JANE COLBY: SUPREME COURT APPEAL HEARING, NAMED PERSON, 2016
The Chair of Trustees and Executive Director Jane Colby of Tymes Trust
attended the Supreme Court Appeal hearing in Westminster, 8-9 March 2016
I wanted to speak. I hadn’t
anticipated that. I wanted to speak out, but as you know, it wasn’t that kind
of hearing. And yet, an unexpected moment arrived when I really wanted to give
evidence. Impossible of course. This was an Appeal to the Supreme Court, a war
where the weapons are points of law, wielded by lawyers, before five Supreme
Court Judges with minds (as was said of Miss Marple) like a bacon slicer.
It was forensic, a relentless
examination of legal arguments put forward by QCs, on the one side for the
Appellants (against the Named Person/state guardian Law) and on the other,
representing the Scottish Government (determined to impose it). And the arguments
piled up, one on another, by little and little, till they made a great
mountain.
The compulsory Named Person state
guardian scheme. What it was, how it came to be what it was, and why it was
illegal.
Why it was not illegal.
Why it was “mission creep”, a
“service” morphed out of all recognition into a monstrous Jabberwock, gobbling
up family rights and shredding their liberty to raise children in freedom.

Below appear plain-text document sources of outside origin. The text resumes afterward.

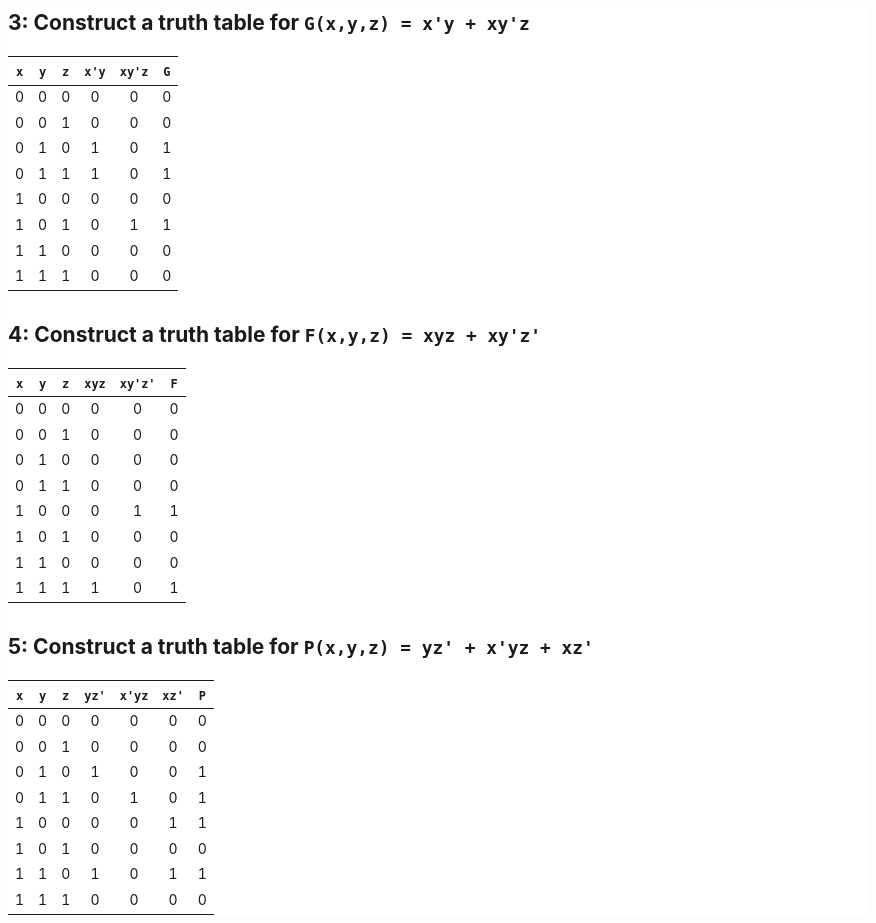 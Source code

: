 ## 3: Construct a truth table for `G(x,y,z) = x'y + xy'z`

| `x` | `y` | `z` | `x'y` | `xy'z` | `G` |
|:---:|:---:|:---:|:-----:|:------:|:---:|
| 0   | 0   | 0   | 0     | 0      | 0   |
| 0   | 0   | 1   | 0     | 0      | 0   |
| 0   | 1   | 0   | 1     | 0      | 1   |
| 0   | 1   | 1   | 1     | 0      | 1   |
| 1   | 0   | 0   | 0     | 0      | 0   |
| 1   | 0   | 1   | 0     | 1      | 1   |
| 1   | 1   | 0   | 0     | 0      | 0   |
| 1   | 1   | 1   | 0     | 0      | 0   |

## 4: Construct a truth table for `F(x,y,z) = xyz + xy'z'`

| `x` | `y` | `z` | `xyz` | `xy'z'` | `F` |
|:---:|:---:|:---:|:-----:|:-------:|:---:|
| 0   | 0   | 0   | 0     | 0       | 0   |
| 0   | 0   | 1   | 0     | 0       | 0   |
| 0   | 1   | 0   | 0     | 0       | 0   |
| 0   | 1   | 1   | 0     | 0       | 0   |
| 1   | 0   | 0   | 0     | 1       | 1   |
| 1   | 0   | 1   | 0     | 0       | 0   |
| 1   | 1   | 0   | 0     | 0       | 0   |
| 1   | 1   | 1   | 1     | 0       | 1   |

## 5: Construct a truth table for `P(x,y,z) = yz' + x'yz + xz'`

| `x` | `y` | `z` | `yz'` | `x'yz` | `xz'` | `P` |
|:---:|:---:|:---:|:-----:|:------:|:-----:|:---:|
| 0   | 0   | 0   | 0     | 0      | 0     | 0   |
| 0   | 0   | 1   | 0     | 0      | 0     | 0   |
| 0   | 1   | 0   | 1     | 0      | 0     | 1   |
| 0   | 1   | 1   | 0     | 1      | 0     | 1   |
| 1   | 0   | 0   | 0     | 0      | 1     | 1   |
| 1   | 0   | 1   | 0     | 0      | 0     | 0   |
| 1   | 1   | 0   | 1     | 0      | 1     | 1   |
| 1   | 1   | 1   | 0     | 0      | 0     | 0   |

Why it was not. And why sharing
data without permission, without telling parents, was quite permissable.
Why it was not.
And that was where I wanted to
speak. Data sharing? Information sharing? What data? What information?
“So often,” I wanted to say,
“it’s not data and it’s not information. Not in the true sense of those words
and all that they imply. Through being recorded, through being written, through
being shared and passed on, it becomes data, it mutates into facts,
irrefutable, immutable information about a family, any family. Your family.
“And how did some of this data
start out?” I wanted to ask. And I wanted to answer: “As a rumour. Nothing more
than over the fence, back of the cab, tittle tattle. Eventually, no-one
remembers the fence. Or the chat between neighbours. Or the cab, or the gossip
the driver overheard. What do they remember? They remember the documents.”
The Supreme Court building is in
every sense, awesome. A Gothic beauty designed, ironically, by a Scot,
transformed inside into a glass and leather palace. Each nation of the United
Kingdom is symbolised in national emblems formed in illuminated glass and
coloured like jewels. Hanging high above us, high above the judges.
“All rise.”
Why would we not? This was an
occasion of wonder, demanding of full respect and a supreme test of these
lawyers’ skills, but it was also a battle for freedom.
This is why Tymes Trust – The
Young ME Sufferers Trust – agreed to join this genuine modern day struggle.